Extended Data Fig. 2: Generating and characterizing knock-in mice with ACE expression restricted to microglia.

a, Rosa-hACE-flox mice were generated by targeting the Gt(Rosa) safe harbor locus in mouse embryonic stem cells. The targeting construct contains a loxP-site flanked transcriptional stop sequence upstream of a bicistronic TurboGFP and c-terminal flag-tagged human ACE (hACE-3xF) expression unit that is expressed after loxP site recombination in the genome. Embryonic stem cell clones were screened by PCR (3′ screen) to identify positive clones that generated a 4,355 bp PCR amplicon.

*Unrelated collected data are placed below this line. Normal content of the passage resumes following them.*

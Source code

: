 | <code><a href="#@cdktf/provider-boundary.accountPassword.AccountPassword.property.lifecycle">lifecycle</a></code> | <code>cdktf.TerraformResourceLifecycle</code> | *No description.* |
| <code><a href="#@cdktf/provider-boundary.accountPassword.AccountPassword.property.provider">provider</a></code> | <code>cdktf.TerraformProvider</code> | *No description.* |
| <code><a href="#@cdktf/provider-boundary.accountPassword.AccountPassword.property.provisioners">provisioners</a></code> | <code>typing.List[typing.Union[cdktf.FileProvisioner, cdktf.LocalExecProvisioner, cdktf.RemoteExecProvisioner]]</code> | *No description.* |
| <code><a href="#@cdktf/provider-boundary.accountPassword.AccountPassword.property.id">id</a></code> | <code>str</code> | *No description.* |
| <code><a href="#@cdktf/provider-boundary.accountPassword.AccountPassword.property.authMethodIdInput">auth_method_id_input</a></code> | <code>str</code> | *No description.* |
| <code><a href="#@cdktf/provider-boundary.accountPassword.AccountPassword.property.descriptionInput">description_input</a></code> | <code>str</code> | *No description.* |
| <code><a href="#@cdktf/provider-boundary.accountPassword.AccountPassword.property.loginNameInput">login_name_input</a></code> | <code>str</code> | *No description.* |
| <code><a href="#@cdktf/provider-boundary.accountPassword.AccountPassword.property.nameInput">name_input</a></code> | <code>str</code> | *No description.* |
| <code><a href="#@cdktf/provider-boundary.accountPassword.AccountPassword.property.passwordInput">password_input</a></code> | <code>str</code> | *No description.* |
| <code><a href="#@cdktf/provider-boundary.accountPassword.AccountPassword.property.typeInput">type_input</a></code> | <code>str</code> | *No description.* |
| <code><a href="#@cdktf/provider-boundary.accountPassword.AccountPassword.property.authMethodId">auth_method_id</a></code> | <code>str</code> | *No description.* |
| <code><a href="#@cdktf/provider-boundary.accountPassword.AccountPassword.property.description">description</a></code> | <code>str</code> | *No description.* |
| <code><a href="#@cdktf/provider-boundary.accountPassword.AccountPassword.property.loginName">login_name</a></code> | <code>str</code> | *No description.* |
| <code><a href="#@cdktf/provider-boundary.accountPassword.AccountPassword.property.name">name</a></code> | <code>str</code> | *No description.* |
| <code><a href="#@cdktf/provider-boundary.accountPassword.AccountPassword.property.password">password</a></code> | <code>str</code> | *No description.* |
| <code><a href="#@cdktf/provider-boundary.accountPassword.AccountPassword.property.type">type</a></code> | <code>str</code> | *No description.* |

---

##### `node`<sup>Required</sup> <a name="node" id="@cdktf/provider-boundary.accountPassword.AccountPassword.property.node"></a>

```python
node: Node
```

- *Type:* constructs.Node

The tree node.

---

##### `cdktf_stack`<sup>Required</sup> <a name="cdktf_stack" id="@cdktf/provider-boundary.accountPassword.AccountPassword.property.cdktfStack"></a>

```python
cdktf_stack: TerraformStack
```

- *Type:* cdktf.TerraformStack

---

Secondary screening was used to detect 5’ homologous recombination by Southern blotting on MfeI restricted genomic DNA to identify a 10.3 kb fragment indicative of heterozygous homologous recombination and germline heterozygous ACE-flox (Rosa^+/hACE-flox) mice were generated. b, ACE-flox mice were mated to Cx3Cr1^+/CreERT2 mice to generate RACE- (Cx3Cr1^+/CreERT2; Rosa^+/+) and RACE+ (Cx3Cr1^+/CreERT2; Rosa^+/hACE-flox) mice. c, RACE- and RACE+ mice were injected with Tamoxifen (TMX; 125 mg/kg, IP) for four consecutive days to activate Cre-recombinase in R- and R+ myeloid-derived cells. d, Myeloid cells isolated from brain, spleen and blood were gated on DAPI, CD11b and Cx3Cr1 and then sub-gated on GFP to detect transgene expression, 7, 21 and 180 days after TMX injection. e, Transgene expression persisted in myeloid cells in the brain and became undetectable in the blood and spleen by 3 weeks after TMX injection (data are plotted as mean ± SEM).